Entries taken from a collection
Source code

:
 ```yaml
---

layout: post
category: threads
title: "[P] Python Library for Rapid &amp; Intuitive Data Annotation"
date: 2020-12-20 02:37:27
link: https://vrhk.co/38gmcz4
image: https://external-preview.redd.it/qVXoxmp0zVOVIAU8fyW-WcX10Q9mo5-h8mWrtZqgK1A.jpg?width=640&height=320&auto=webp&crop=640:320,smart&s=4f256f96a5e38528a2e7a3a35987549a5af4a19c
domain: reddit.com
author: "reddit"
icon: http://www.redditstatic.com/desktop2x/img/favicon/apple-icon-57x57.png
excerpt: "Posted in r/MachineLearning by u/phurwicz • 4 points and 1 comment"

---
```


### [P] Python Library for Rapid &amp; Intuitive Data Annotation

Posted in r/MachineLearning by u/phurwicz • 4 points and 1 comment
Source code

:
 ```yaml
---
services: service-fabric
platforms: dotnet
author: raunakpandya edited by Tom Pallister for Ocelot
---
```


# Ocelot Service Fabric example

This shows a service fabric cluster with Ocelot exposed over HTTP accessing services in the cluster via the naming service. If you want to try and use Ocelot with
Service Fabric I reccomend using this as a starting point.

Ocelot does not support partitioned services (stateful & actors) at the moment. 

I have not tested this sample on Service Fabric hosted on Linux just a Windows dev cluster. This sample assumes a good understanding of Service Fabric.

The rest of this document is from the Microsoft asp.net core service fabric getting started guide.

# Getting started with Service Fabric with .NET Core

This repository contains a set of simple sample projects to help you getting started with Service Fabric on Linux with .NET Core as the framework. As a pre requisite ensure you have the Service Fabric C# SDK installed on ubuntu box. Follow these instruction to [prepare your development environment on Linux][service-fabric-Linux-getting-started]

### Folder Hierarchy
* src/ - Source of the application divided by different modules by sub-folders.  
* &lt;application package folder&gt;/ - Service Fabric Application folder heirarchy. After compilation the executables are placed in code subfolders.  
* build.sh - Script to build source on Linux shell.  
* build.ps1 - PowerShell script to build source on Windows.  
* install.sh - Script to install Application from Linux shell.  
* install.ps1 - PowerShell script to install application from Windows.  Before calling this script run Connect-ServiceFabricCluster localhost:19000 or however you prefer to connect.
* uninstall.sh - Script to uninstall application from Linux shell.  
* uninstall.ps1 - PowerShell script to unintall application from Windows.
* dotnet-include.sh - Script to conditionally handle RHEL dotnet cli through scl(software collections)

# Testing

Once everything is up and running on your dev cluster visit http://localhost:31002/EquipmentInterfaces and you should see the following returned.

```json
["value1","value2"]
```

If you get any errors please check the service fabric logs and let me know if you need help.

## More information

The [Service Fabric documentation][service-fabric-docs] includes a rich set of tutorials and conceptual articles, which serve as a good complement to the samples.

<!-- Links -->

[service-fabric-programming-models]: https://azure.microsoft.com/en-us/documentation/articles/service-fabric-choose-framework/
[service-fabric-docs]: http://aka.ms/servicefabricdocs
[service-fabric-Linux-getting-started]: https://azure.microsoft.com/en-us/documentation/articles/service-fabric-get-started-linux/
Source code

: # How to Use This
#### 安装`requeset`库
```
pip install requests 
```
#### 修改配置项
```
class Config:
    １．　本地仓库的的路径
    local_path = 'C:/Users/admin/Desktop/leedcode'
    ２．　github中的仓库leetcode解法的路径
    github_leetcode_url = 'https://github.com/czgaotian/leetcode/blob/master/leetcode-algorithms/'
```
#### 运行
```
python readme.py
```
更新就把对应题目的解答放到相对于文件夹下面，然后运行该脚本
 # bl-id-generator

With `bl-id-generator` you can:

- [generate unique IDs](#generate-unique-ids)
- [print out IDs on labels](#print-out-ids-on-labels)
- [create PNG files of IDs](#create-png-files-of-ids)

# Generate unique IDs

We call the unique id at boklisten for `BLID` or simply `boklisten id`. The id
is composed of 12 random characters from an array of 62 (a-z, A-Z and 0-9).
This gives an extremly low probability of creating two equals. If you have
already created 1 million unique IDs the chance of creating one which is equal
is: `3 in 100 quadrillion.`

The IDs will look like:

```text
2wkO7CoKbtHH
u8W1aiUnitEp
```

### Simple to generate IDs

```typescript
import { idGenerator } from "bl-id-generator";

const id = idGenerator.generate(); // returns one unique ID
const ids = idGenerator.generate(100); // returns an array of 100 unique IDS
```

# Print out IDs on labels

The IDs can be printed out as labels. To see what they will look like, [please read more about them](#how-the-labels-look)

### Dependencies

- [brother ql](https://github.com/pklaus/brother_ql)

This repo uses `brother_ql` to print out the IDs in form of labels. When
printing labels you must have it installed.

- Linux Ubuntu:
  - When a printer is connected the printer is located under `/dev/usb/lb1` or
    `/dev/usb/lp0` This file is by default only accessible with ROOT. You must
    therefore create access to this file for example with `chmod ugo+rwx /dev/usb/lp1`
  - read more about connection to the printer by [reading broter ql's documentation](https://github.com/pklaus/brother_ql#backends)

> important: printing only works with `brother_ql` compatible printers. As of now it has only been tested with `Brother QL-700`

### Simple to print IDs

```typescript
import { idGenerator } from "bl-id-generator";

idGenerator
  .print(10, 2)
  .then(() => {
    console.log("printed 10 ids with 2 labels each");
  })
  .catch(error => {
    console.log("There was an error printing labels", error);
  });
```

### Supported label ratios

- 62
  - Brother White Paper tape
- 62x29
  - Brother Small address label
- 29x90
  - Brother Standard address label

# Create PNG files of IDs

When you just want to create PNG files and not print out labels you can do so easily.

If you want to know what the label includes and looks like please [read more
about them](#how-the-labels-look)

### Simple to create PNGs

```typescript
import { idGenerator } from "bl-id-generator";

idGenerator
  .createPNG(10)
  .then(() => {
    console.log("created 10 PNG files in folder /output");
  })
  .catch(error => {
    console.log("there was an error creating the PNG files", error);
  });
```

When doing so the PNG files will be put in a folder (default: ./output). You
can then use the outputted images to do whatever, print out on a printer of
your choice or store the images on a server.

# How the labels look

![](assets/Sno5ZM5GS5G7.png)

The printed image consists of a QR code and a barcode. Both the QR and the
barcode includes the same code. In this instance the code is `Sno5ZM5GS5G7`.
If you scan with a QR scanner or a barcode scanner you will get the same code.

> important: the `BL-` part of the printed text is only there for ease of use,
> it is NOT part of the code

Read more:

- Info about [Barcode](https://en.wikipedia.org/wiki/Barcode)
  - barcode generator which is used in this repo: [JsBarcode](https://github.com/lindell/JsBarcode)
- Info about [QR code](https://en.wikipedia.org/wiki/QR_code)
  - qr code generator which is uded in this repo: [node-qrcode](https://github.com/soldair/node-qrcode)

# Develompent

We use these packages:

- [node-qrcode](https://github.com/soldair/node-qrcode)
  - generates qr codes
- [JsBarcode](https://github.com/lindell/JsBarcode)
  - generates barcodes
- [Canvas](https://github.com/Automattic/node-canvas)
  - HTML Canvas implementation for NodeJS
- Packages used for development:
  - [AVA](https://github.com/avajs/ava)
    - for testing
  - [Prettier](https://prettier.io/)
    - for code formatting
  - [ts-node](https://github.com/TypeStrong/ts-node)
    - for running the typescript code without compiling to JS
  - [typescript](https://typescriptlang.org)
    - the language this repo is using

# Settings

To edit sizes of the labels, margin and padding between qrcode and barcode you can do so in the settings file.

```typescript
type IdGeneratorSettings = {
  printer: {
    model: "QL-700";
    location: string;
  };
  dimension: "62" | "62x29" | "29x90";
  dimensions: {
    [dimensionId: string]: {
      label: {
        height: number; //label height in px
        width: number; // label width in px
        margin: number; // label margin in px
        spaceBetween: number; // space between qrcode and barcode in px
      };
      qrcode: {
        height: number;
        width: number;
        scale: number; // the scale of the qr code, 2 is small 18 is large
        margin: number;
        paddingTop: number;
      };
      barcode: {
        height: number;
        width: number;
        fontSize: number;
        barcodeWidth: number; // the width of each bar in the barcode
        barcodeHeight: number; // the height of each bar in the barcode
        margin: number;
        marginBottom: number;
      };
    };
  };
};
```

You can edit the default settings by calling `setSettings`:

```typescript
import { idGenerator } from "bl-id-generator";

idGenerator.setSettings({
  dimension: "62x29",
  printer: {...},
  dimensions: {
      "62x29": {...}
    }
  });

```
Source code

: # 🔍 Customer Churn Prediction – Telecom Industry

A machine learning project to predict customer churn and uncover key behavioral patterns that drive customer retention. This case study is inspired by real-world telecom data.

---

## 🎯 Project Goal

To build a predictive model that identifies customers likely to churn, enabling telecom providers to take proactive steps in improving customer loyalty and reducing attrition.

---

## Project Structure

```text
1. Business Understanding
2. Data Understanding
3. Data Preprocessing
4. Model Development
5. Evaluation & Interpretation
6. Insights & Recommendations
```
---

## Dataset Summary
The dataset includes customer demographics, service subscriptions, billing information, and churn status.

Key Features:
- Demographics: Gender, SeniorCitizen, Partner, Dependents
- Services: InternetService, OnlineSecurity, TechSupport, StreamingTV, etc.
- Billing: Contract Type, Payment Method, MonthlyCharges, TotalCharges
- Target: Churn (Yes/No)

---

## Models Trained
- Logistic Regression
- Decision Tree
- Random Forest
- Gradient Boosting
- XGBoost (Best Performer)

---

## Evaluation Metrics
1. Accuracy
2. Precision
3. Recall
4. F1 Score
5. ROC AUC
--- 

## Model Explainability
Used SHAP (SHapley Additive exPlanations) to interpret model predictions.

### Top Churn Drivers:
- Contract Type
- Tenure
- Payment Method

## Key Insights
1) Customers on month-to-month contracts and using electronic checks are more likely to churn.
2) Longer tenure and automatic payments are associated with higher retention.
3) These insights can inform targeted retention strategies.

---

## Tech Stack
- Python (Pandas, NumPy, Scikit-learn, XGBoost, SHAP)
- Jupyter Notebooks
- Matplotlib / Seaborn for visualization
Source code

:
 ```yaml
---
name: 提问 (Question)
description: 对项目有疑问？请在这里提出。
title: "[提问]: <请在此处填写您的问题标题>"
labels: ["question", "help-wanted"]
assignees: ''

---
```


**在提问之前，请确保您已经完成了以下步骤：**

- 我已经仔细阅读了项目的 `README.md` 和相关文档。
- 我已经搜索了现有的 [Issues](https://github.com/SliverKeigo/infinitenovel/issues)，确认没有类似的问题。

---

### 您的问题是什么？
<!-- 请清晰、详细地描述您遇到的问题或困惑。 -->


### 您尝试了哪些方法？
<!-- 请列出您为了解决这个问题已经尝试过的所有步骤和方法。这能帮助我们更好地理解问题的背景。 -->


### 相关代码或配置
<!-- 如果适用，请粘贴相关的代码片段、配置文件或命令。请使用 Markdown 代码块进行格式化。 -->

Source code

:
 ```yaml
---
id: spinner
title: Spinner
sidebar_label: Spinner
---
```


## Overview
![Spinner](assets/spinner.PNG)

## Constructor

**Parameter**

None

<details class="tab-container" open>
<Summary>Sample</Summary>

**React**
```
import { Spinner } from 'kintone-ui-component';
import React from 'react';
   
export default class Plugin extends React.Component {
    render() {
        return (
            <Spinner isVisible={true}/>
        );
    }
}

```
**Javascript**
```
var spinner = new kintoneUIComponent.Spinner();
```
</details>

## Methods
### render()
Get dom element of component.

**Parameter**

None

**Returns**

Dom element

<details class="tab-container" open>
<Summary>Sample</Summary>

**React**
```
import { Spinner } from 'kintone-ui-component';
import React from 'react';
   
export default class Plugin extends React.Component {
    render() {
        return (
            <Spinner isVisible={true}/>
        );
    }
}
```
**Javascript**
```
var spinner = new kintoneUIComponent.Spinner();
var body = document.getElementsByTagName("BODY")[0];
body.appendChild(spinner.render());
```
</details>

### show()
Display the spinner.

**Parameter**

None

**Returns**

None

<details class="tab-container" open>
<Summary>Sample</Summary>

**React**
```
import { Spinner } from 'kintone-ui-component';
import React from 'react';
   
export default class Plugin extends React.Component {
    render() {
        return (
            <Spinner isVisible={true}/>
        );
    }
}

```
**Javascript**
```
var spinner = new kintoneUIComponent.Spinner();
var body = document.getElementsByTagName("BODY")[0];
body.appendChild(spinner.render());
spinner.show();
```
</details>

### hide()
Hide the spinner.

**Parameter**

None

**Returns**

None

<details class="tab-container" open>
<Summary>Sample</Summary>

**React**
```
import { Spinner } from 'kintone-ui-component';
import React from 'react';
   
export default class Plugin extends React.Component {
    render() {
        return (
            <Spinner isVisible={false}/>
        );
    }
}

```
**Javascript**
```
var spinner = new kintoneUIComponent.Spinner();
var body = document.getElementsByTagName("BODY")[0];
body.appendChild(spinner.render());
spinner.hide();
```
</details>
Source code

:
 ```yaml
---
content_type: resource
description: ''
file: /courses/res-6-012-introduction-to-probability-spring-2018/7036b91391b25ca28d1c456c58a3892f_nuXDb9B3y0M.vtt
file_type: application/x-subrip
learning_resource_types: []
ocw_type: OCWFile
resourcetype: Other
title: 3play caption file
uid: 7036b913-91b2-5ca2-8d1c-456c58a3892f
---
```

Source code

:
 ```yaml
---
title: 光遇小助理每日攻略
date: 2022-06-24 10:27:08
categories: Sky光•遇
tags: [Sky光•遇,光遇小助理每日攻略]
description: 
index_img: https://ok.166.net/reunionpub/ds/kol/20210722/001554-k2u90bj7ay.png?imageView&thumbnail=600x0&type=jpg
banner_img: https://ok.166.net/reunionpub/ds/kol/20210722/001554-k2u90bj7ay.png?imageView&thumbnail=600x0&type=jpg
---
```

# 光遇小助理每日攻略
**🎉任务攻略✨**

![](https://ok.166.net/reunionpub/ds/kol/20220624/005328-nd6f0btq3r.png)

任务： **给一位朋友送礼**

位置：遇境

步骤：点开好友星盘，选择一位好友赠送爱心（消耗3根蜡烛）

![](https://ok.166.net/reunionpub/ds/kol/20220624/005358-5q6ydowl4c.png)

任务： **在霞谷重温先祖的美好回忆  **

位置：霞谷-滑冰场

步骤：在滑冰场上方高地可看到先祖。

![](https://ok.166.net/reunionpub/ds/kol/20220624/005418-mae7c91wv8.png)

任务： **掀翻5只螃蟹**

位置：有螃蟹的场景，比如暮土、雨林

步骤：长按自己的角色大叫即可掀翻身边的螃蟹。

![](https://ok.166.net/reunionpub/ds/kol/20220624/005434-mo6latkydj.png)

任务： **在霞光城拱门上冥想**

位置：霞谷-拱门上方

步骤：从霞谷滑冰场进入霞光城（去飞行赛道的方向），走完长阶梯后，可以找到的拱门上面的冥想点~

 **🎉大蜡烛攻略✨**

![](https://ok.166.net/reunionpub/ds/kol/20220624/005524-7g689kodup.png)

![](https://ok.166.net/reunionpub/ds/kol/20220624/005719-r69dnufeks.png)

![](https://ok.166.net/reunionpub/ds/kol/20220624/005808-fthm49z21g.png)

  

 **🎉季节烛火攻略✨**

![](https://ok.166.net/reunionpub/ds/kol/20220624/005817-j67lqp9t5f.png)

Task requirements.
Make a list of all lines in the data that contain "comment".

Written answer.
excerpt: "Posted in r/MachineLearning by u/phurwicz • 4 points and 1 comment"
Posted in r/MachineLearning by u/phurwicz • 4 points and 1 comment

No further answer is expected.